The Liszt concerto was delightful. It developed gradually and continuously into a joyous ecstasy. Jean-Efflam Bavouzet’s playing was at the same time sensible and romantic, very emotional but never overly heavy nor so light as to float away, uncontrolled and lost. He can vary his tone nimbly within the space of a single bar without sounding abrupt. The lyrical passages were mellifluous and the fortississimo restrained and strong. His pedaling was sometimes a tad unorthodox and colorful, and very appealing, perhaps allowing a few more notes than the norm to ring in the piano, even drawing out some of the overtones.

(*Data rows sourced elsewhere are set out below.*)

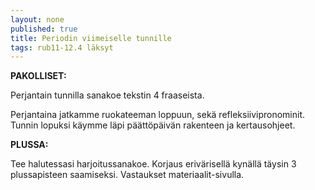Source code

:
 ```yaml
---
layout: none
published: true
title: Periodin viimeiselle tunnille
tags: rub11-12.4 läksyt
---
```

**PAKOLLISET:**

Perjantain tunnilla sanakoe tekstin 4 fraaseista. 

Perjantaina jatkamme ruokateeman loppuun, sekä refleksiivipronominit. Tunnin lopuksi käymme läpi päättöpäivän rakenteen ja kertausohjeet.

**PLUSSA:**

Tee halutessasi harjoitussanakoe. Korjaus erivärisellä kynällä täysin 3 plussapisteen saamiseksi. Vastaukset materiaalit-sivulla.
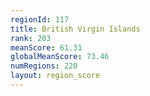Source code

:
 ```yaml
---
regionId: 117
title: British Virgin Islands
rank: 203
meanScore: 61.31
globalMeanScore: 73.46
numRegions: 220
layout: region_score
---
```

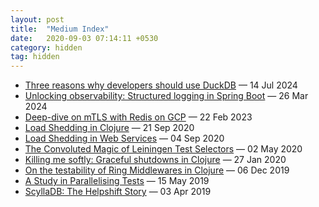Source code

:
 ```yaml
---
layout: post
title:  "Medium Index"
date:   2020-09-03 07:14:11 +0530
category: hidden
tag: hidden
---
```


<!-- BLOG-POST-LIST:START -->
- [Three reasons why developers should use DuckDB](https://medium.com/@mourjo_sen/three-reasons-why-developers-should-use-duckdb-0884c8e9f02a?source=rss-c69a7b7ed0c5------2)<span class='copy'>&nbsp;—&nbsp;14 Jul 2024</span>
- [Unlocking observability: Structured logging in Spring Boot](https://medium.com/booking-com-development/unlocking-observability-structured-logging-in-spring-boot-c81dbabfb9e7?source=rss-c69a7b7ed0c5------2)<span class='copy'>&nbsp;—&nbsp;26 Mar 2024</span>
- [Deep-dive on mTLS with Redis on GCP](https://medium.com/@mourjo_sen/building-a-secure-web-chat-with-redis-mtls-and-gcp-e52007ba362d?source=rss-c69a7b7ed0c5------2)<span class='copy'>&nbsp;—&nbsp;22 Feb 2023</span>
- [Load Shedding in Clojure](https://medium.com/helpshift-engineering/load-shedding-in-clojure-d4857ce11588?source=rss-c69a7b7ed0c5------2)<span class='copy'>&nbsp;—&nbsp;21 Sep 2020</span>
- [Load Shedding in Web Services](https://medium.com/helpshift-engineering/load-shedding-in-web-services-9fa8cfa1ffe4?source=rss-c69a7b7ed0c5------2)<span class='copy'>&nbsp;—&nbsp;04 Sep 2020</span>
- [The Convoluted Magic of Leiningen Test Selectors](https://medium.com/helpshift-engineering/the-convoluted-magic-of-leiningen-test-selectors-2eb6c452dfcf?source=rss-c69a7b7ed0c5------2)<span class='copy'>&nbsp;—&nbsp;02 May 2020</span>
- [Killing me softly: Graceful shutdowns in Clojure](https://medium.com/helpshift-engineering/achieving-graceful-restarts-of-clojure-services-b3a3b9c1d60d?source=rss-c69a7b7ed0c5------2)<span class='copy'>&nbsp;—&nbsp;27 Jan 2020</span>
- [On the testability of Ring Middlewares in Clojure](https://medium.com/helpshift-engineering/on-the-testability-of-ring-middlewares-in-clojure-6795eae60f2a?source=rss-c69a7b7ed0c5------2)<span class='copy'>&nbsp;—&nbsp;06 Dec 2019</span>
- [A Study in Parallelising Tests](https://medium.com/helpshift-engineering/a-study-in-parallelising-tests-b5253817beae?source=rss-c69a7b7ed0c5------2)<span class='copy'>&nbsp;—&nbsp;15 May 2019</span>
- [ScyllaDB: The Helpshift Story](https://medium.com/helpshift-engineering/scylladb-the-helpshift-story-3d332bf80ce2?source=rss-c69a7b7ed0c5------2)<span class='copy'>&nbsp;—&nbsp;03 Apr 2019</span>

<!-- BLOG-POST-LIST:END -->
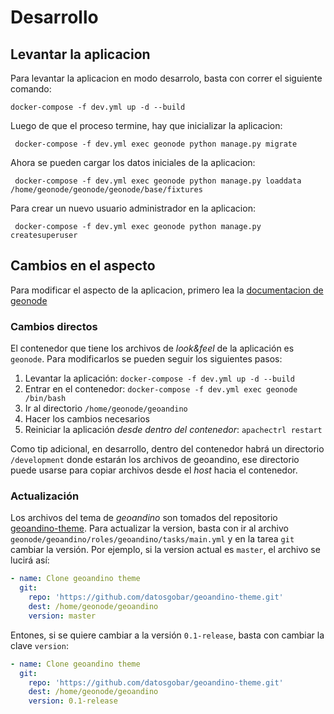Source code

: # Desarrollo

## Levantar la aplicacion

Para levantar la aplicacion en modo desarrolo, basta con correr el siguiente comando:

    docker-compose -f dev.yml up -d --build

Luego de que el proceso termine, hay que inicializar la aplicacion:

     docker-compose -f dev.yml exec geonode python manage.py migrate

Ahora se pueden cargar los datos iniciales de la aplicacion:

     docker-compose -f dev.yml exec geonode python manage.py loaddata /home/geonode/geonode/geonode/base/fixtures

Para crear un nuevo usuario administrador en la aplicacion:

     docker-compose -f dev.yml exec geonode python manage.py createsuperuser

## Cambios en el aspecto

Para modificar el aspecto de la aplicacion, primero lea la [documentacion de geonode](https://geonode.readthedocs.io/en/master/tutorials/admin/customize_lookfeel/customize/theme_admin.html)

### Cambios directos

El contenedor que tiene los archivos de *look&feel* de la aplicación es `geonode`.
Para modificarlos se pueden seguir los siguientes pasos:

1. Levantar la aplicación: `docker-compose -f dev.yml up -d --build`
1. Entrar en el contenedor: `docker-compose -f dev.yml exec geonode /bin/bash`
1. Ir al directorio `/home/geonode/geoandino`
1. Hacer los cambios necesarios
1. Reiniciar la aplicación *desde dentro del contenedor*: `apachectrl restart`

Como tip adicional, en desarrollo, dentro del contenedor habrá un directorio `/development` donde estarán los archivos de geoandino, ese directorio puede usarse para copiar archivos desde el *host* hacia el contenedor.

### Actualización

Los archivos del tema de *geoandino* son tomados del repositorio [geoandino-theme](https://github.com/datosgobar/geoandino-theme).
Para actualizar la version, basta con ir al archivo `geonode/geoandino/roles/geoandino/tasks/main.yml` y en la tarea `git` cambiar la versión.
Por ejemplo, si la version actual es `master`, el archivo se lucirá así:

```yml
- name: Clone geoandino theme
  git:
    repo: 'https://github.com/datosgobar/geoandino-theme.git'
    dest: /home/geonode/geoandino
    version: master
```

Entones, si se quiere cambiar a la versión `0.1-release`, basta con cambiar la clave `version`:

```yml
- name: Clone geoandino theme
  git:
    repo: 'https://github.com/datosgobar/geoandino-theme.git'
    dest: /home/geonode/geoandino
    version: 0.1-release
```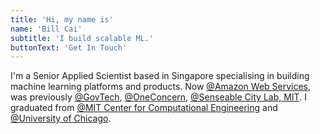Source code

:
 ```yaml
---
title: 'Hi, my name is'
name: 'Bill Cai'
subtitle: 'I build scalable ML.'
buttonText: 'Get In Touch'
---
```


I'm a Senior Applied Scientist based in Singapore specialising in building machine learning platforms and products. Now [@Amazon Web Services](https://aws.amazon.com/), was previously [@GovTech](https://www.tech.gov.sg), [@OneConcern](https://www.oneconcern.com), [@Senseable City Lab, MIT](https://senseable.mit.edu). I graduated from [@MIT Center for Computational Engineering](https://cce.mit.edu) and [@University of Chicago](https://www.uchicago.edu).
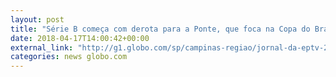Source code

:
 ```yaml
---
layout: post
title: "Série B começa com derota para a Ponte, que foca na Copa do Brasil"
date: 2018-04-17T14:00:42+00:00
external_link: "http://g1.globo.com/sp/campinas-regiao/jornal-da-eptv-2edicao/videos/t/edicoes/v/ponte-preta-e-guarani-perdem-primeira-partida-pela-serie-b-do-campeonato-brasileiro/6667131/"
categories: news globo.com
---
```

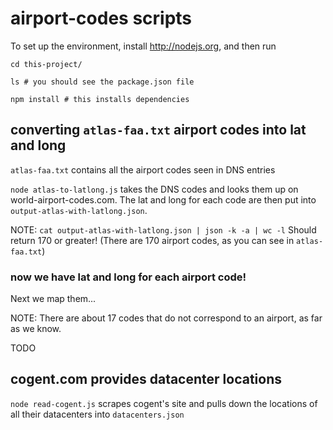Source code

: # airport-codes scripts

To set up the environment, install <http://nodejs.org>, and then run

```
cd this-project/

ls # you should see the package.json file

npm install # this installs dependencies
```

## converting `atlas-faa.txt` airport codes into lat and long

`atlas-faa.txt` contains all the airport codes seen in DNS entries

`node atlas-to-latlong.js` takes the DNS codes and looks them up on
world-airport-codes.com. The lat and long for each code are then put into
`output-atlas-with-latlong.json`.

NOTE: `cat output-atlas-with-latlong.json | json -k -a | wc -l`
Should return 170 or greater! (There are 170 airport codes, as you can see in
`atlas-faa.txt`)

### now we have lat and long for each airport code!

Next we map them...

NOTE: There are about 17 codes that do not correspond to an airport, as far as we know.

TODO


## cogent.com provides datacenter locations
`node read-cogent.js` scrapes cogent's site and pulls down the locations of all
their datacenters into `datacenters.json`
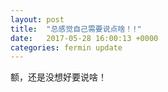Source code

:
 ```yaml
---
layout: post
title:  "总感觉自己需要说点啥！!"
date:   2017-05-28 16:00:13 +0000
categories: fermin update
---
```


额，还是没想好要说啥！

[jekyll-docs]: https://jekyllrb.com/docs/home
[jekyll-gh]:   https://github.com/jekyll/jekyll
[jekyll-talk]: https://talk.jekyllrb.com/
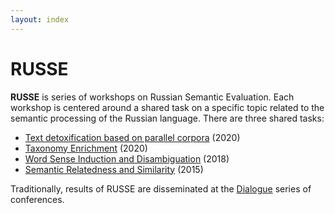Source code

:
 ```yaml
---
layout: index
---
```


# RUSSE

**RUSSE** is series of workshops on Russian Semantic Evaluation. Each workshop is centered around a shared task on a specific topic related to the semantic processing of the Russian language. There are three shared tasks:

* [Text detoxification based on parallel corpora](/2022/tox/) (2020)
* [Taxonomy Enrichment](/2020/isa/) (2020)
* [Word Sense Induction and Disambiguation](/2018/wsi/) (2018)
* [Semantic Relatedness and Similarity](/2015/sim/) (2015)

Traditionally, results of RUSSE are disseminated at the [Dialogue](http://www.dialog-21.ru/en/) series of conferences.
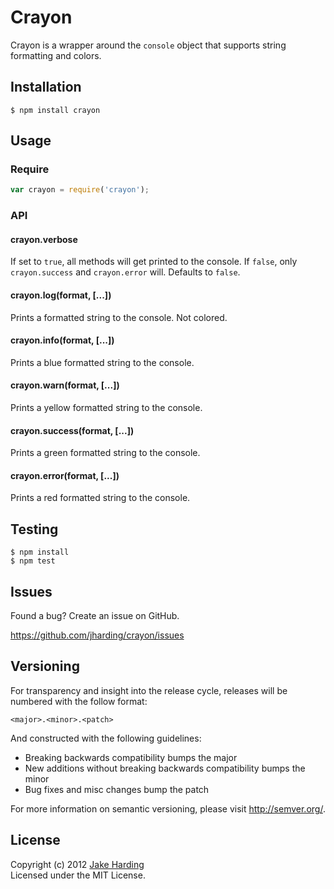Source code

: Crayon
======

Crayon is a wrapper around the `console` object that supports string formatting and colors.

Installation
------------

```
$ npm install crayon
```

Usage
-----

### Require

```javascript
var crayon = require('crayon');
```

### API

#### crayon.verbose

If set to `true`, all methods will get printed to the console. If `false`, only `crayon.success` and `crayon.error` will. Defaults to `false`.

#### crayon.log(format, [...])

Prints a formatted string to the console. Not colored.

#### crayon.info(format, [...])

Prints a blue formatted string to the console.

#### crayon.warn(format, [...])

Prints a yellow formatted string to the console.

#### crayon.success(format, [...])

Prints a green formatted string to the console.

#### crayon.error(format, [...])

Prints a red formatted string to the console.

Testing
-------

```
$ npm install
$ npm test
```

Issues
------

Found a bug? Create an issue on GitHub.

https://github.com/jharding/crayon/issues

Versioning
----------

For transparency and insight into the release cycle, releases will be numbered with the follow format:

`<major>.<minor>.<patch>`

And constructed with the following guidelines:

* Breaking backwards compatibility bumps the major
* New additions without breaking backwards compatibility bumps the minor
* Bug fixes and misc changes bump the patch

For more information on semantic versioning, please visit http://semver.org/.

License
-------

Copyright (c) 2012 [Jake Harding](http://thejakeharding.com)  
Licensed under the MIT License.
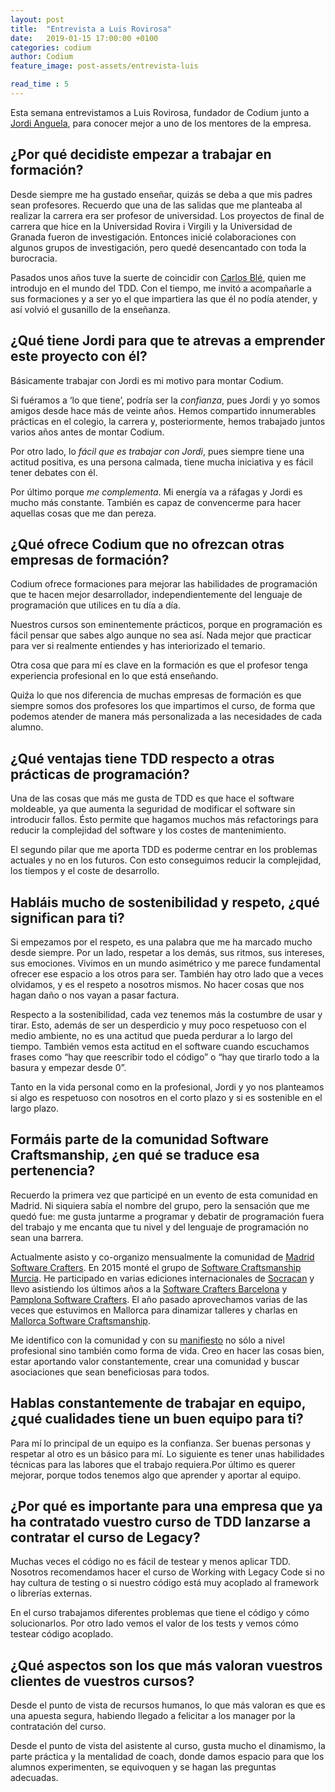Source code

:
 ```yaml
---
layout: post
title:  "Entrevista a Luis Rovirosa"
date:   2019-01-15 17:00:00 +0100
categories: codium
author: Codium
feature_image: post-assets/entrevista-luis

read_time : 5
---
```


Esta semana entrevistamos a Luis Rovirosa, fundador de Codium junto a [Jordi Anguela](2019-01_entrevista-a-jordi-anguela), para conocer mejor a uno de los mentores de la empresa. 

## ¿Por qué decidiste empezar a trabajar en formación?

Desde siempre me ha gustado enseñar, quizás se deba a que mis padres sean profesores. Recuerdo que una de las salidas que me planteaba al realizar la carrera era ser profesor de universidad. Los proyectos de final de carrera que hice en la Universidad Rovira i Virgili y la Universidad de Granada fueron de investigación. Entonces inicié colaboraciones con algunos grupos de investigación, pero quedé desencantado con toda la burocracia.

Pasados unos años tuve la suerte de coincidir con [Carlos Blé](http://www.carlosble.com), quien me introdujo en el mundo del TDD. Con el tiempo, me invitó a acompañarle a sus formaciones y a ser yo el que impartiera las que él no podía atender, y así volvió el gusanillo de la enseñanza.

## ¿Qué tiene Jordi para que te atrevas a emprender este proyecto con él?

Básicamente trabajar con Jordi es mi motivo para montar Codium.

Si fuéramos a ‘lo que tiene’, podría ser la _confianza_, pues Jordi y yo somos amigos desde hace más de veinte años. Hemos compartido innumerables prácticas en el colegio, la carrera y, posteriormente, hemos trabajado juntos varios años antes de montar Codium.

Por otro lado, lo _fácil que es trabajar con Jordi_, pues siempre tiene una actitud positiva, es una persona calmada, tiene mucha iniciativa y es fácil tener debates con él.

Por último porque _me complementa_. Mi energía va a ráfagas y Jordi es mucho más constante. También es capaz de convencerme para hacer aquellas cosas que me dan pereza.

## ¿Qué ofrece Codium que no ofrezcan otras empresas de formación? 
Codium ofrece formaciones para mejorar las habilidades de programación que te hacen mejor desarrollador, independientemente del lenguaje de programación que utilices en tu día a día.

Nuestros cursos son eminentemente prácticos, porque en programación es fácil pensar que sabes algo aunque no sea así. Nada mejor que practicar para ver si realmente entiendes y has interiorizado el temario.

Otra cosa que para mí es clave en la formación es que el profesor tenga experiencia profesional en lo que está enseñando.

Quiźa lo que nos diferencia de muchas empresas de formación es que siempre somos dos profesores los que impartimos el curso, de forma que podemos atender de manera más personalizada a las necesidades de cada alumno.

## ¿Qué ventajas tiene TDD respecto a otras prácticas de programación? 
Una de las cosas que más me gusta de TDD es que hace el software moldeable, ya que aumenta la seguridad de modificar el software sin introducir fallos. Ésto permite que hagamos muchos más refactorings para reducir la complejidad del software y los costes de mantenimiento.

El segundo pilar que me aporta TDD es poderme centrar en los problemas actuales y no en los futuros. Con esto conseguimos reducir la complejidad, los tiempos y el coste de desarrollo.

## Habláis mucho de  sostenibilidad y respeto, ¿qué significan para ti?
Si empezamos por el respeto, es una palabra que me ha marcado mucho desde siempre. Por un lado, respetar a los demás, sus ritmos, sus intereses, sus emociones. Vivimos en un mundo asimétrico y me parece fundamental ofrecer ese espacio a los otros para ser. También hay otro lado que a veces olvidamos, y es el respeto a nosotros mismos. No hacer cosas que nos hagan daño o nos vayan a pasar factura.

Respecto a la sostenibilidad, cada vez tenemos más la costumbre de usar y tirar. Esto, además de ser un desperdicio y muy poco respetuoso con el medio ambiente, no es una actitud que pueda perdurar a lo largo del tiempo. También vemos esta actitud en el software cuando escuchamos frases como “hay que reescribir todo el código” o “hay que tirarlo todo a la basura y empezar desde 0”. 

Tanto en la vida personal como en la profesional, Jordi y yo nos planteamos si algo es respetuoso con nosotros en el corto plazo y si es sostenible en el largo plazo.


## Formáis parte de la comunidad Software Craftsmanship, ¿en qué se traduce esa pertenencia?
Recuerdo la primera vez que participé en un evento de esta comunidad en Madrid. Ni siquiera sabía el nombre del grupo, pero la sensación que me quedó fue: me gusta juntarme a programar y debatir de programación fuera del trabajo y me encanta que tu nivel y del lenguaje de programación no sean una barrera.

Actualmente asisto y co-organizo mensualmente la comunidad de [Madrid Software Crafters](https://www.meetup.com/es-ES/madswcraft/). En 2015 monté el grupo de [Software Craftsmanship Murcia](https://www.meetup.com/es-ES/Software-Craftsmanship-Murcia/). He participado en varias ediciones internacionales de [Socracan](https://socracan.com/) y llevo asistiendo los últimos años a la [Software Crafters Barcelona](http://scbcn.github.io) y [Pamplona Software Crafters](http://pamplonaswcraft.com/). El año pasado aprovechamos varias de las veces que estuvimos en Mallorca para dinamizar talleres y charlas en [Mallorca Software Craftsmanship](https://www.meetup.com/es-ES/Mallorca-Software-Craftsmanship/).

Me identifico con la comunidad y con su [manifiesto](http://manifesto.softwarecraftsmanship.org/) no sólo a nivel profesional sino también como forma de vida. Creo en hacer las cosas bien, estar aportando valor constantemente, crear una comunidad y buscar asociaciones que sean beneficiosas para todos.


## Hablas constantemente de trabajar en equipo, ¿qué cualidades tiene un buen equipo para ti?
Para mí lo principal de un equipo es la confianza. Ser buenas personas y respetar al otro es un básico para mí. Lo siguiente es tener unas habilidades técnicas para las labores que el trabajo requiera.Por último es querer mejorar, porque todos tenemos algo que aprender y aportar al equipo.

## ¿Por qué es importante para una empresa que ya ha contratado vuestro curso de TDD lanzarse a contratar el curso de Legacy?
Muchas veces el código no es fácil de testear y menos aplicar TDD. Nosotros recomendamos hacer el curso de Working with Legacy Code si no hay cultura de testing o si nuestro código está muy acoplado al framework o librerías externas.

En el curso trabajamos diferentes problemas que tiene el código y cómo solucionarlos. Por otro lado vemos el valor de los tests y vemos cómo testear código acoplado.


## ¿Qué aspectos son los que más valoran vuestros clientes de vuestros cursos?
Desde el punto de vista de recursos humanos, lo que más valoran es que es una apuesta segura, habiendo llegado a felicitar a los manager por la contratación del curso.

Desde el punto de vista del asistente al curso, gusta mucho el dinamismo, la parte práctica y la mentalidad de coach, donde damos espacio para que los alumnos experimenten, se equivoquen y se hagan las preguntas adecuadas.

He always took the music seriously, not that it is light, but it is marginally kooky and there is always the risk of an ironic interpretation. Ms Doherty played her oboe sweetly and made a very nice match with Mr. Bavouzet’s style and she showed remarkable stamina to play so much music without showing any sign of fatigue. Indeed it was lovely of him to give her his bouquet at the end of Sunday’s concert.